Cada empreendedor teve direito a cinco minutos de apresentação e depois a mais três minutos para responder as perguntas da banca. Um por vez, os participantes subiam ao palco, explicavam sua solução, mostravam números do negócio, expectativas de investimento, concorrentes diretos e os diferenciais do seu projeto. Esperavam os questionamentos, respondiam e assim encerravam sua participação no Braskem Labs 2016.

“Eu fiquei um pouco nervosa, mas acho que foi bom. Bom por dois motivos. O primeiro porque de fato encerramos este ciclo, foi um processo bem árduo e de muito trabalho para chegarmos até aqui. O segundo porque eu tive a oportunidade de me preparar para o primeiro pitch da minha vida. Já tinha feito diversas apresentações, mas nenhuma nesse teor de negócios. Para mim foi uma apresentação totalmente nova, mas saio muito feliz e realizada”, conta Fernanda Checchinato, da Aya Tech.

Diferentemente de Fernanda, Fernando Assad, do Programa Vivenda, também capacitado nesta edição do Braskem Labs, já teve mais contato com a experiência do pitch, porém sabe da importância desses eventos. “O pitch é muito importante para observarmos a receptividade da nossa solução, para ter feedbacks e passar a ter conhecimento de oportunidades que estão abertas. Isso é um marco para nós, empreendedores”, explica.

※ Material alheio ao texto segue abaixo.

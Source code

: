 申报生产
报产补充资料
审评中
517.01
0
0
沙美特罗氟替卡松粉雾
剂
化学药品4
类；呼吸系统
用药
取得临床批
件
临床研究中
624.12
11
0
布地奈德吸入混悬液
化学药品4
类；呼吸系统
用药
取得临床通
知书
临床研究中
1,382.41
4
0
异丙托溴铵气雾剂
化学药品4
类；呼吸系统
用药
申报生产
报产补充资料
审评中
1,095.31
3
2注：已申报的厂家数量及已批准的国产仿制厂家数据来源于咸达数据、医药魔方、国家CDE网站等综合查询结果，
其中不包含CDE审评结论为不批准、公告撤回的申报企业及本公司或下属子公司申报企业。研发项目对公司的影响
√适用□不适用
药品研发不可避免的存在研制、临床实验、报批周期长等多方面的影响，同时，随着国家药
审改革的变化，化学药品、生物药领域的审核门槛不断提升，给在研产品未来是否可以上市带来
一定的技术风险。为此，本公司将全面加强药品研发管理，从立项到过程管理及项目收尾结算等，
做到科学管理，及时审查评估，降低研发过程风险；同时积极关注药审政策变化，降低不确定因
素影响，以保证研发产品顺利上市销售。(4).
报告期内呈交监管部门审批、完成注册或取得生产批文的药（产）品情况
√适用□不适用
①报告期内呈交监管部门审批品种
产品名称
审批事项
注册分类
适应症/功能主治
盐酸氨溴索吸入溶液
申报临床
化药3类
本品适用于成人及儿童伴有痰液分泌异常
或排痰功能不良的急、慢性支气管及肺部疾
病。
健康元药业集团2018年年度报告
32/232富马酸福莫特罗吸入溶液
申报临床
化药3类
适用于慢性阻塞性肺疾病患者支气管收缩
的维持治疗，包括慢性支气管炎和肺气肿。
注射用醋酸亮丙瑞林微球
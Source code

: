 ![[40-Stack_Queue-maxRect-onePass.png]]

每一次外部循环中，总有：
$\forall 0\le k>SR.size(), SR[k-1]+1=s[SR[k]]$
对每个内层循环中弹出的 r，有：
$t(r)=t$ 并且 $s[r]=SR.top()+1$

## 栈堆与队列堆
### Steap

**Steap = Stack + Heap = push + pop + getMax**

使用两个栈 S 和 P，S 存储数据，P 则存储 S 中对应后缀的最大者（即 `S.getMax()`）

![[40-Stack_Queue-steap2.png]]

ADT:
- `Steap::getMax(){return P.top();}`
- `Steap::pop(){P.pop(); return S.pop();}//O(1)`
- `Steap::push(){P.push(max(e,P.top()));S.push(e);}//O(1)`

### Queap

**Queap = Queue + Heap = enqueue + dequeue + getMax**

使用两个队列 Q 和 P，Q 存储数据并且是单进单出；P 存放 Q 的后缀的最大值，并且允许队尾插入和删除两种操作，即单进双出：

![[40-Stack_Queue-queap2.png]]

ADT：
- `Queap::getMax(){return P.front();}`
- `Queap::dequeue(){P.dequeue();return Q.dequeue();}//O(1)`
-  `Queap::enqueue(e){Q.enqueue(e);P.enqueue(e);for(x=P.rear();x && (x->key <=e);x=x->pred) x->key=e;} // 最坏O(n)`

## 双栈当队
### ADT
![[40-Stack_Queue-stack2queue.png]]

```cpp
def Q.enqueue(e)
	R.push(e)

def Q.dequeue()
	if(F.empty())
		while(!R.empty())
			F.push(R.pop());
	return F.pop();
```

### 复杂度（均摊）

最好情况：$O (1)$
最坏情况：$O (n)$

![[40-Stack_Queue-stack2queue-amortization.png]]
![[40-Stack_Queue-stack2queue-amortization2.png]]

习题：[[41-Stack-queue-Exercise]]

O Braskem Labs ajudou cada empreendedor de uma maneira. A Aya Tech, por exemplo, foi auxiliada na busca por parceiros, a estruturar sua estratégia de marketing e comunicação e a fazer networking. Diferentemente do aplicativo Giulia, app que transforma a linguagem de sinais em voz e vice-versa, que precisou de auxílio em seu modelo de negócio. Independentemente da área da mentoria, o programa capacitou neste ano doze soluções de forma eficaz. “A oportunidade de ter participado do Braskem Labs foi algo muito importante para mim e para o meu negócio. Hoje sinto que estou mais preparada e a Aya Tech também”, finaliza Fernanda.